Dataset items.
******************************

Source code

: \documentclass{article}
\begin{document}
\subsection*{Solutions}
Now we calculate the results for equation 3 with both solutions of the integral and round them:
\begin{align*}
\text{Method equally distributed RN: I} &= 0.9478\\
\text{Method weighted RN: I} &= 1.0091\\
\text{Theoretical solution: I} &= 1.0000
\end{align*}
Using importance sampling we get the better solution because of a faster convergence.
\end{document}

******************************

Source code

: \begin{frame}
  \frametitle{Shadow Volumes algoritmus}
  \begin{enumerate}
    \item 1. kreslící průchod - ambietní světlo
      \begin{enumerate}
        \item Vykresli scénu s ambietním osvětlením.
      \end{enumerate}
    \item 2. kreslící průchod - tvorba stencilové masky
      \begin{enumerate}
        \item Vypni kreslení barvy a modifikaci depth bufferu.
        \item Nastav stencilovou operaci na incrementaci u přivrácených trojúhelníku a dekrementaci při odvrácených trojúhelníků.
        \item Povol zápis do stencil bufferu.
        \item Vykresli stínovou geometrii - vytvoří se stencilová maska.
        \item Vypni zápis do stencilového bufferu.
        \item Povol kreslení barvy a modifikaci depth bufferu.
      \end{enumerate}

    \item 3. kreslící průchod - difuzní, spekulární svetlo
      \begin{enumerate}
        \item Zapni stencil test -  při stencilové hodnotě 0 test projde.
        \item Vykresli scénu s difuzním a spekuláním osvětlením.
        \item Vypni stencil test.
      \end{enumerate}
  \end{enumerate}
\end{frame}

******************************

Across the records above, show each line containing the word "barvy".

        \item Vypni kreslení barvy a modifikaci depth bufferu.
        \item Povol kreslení barvy a modifikaci depth bufferu.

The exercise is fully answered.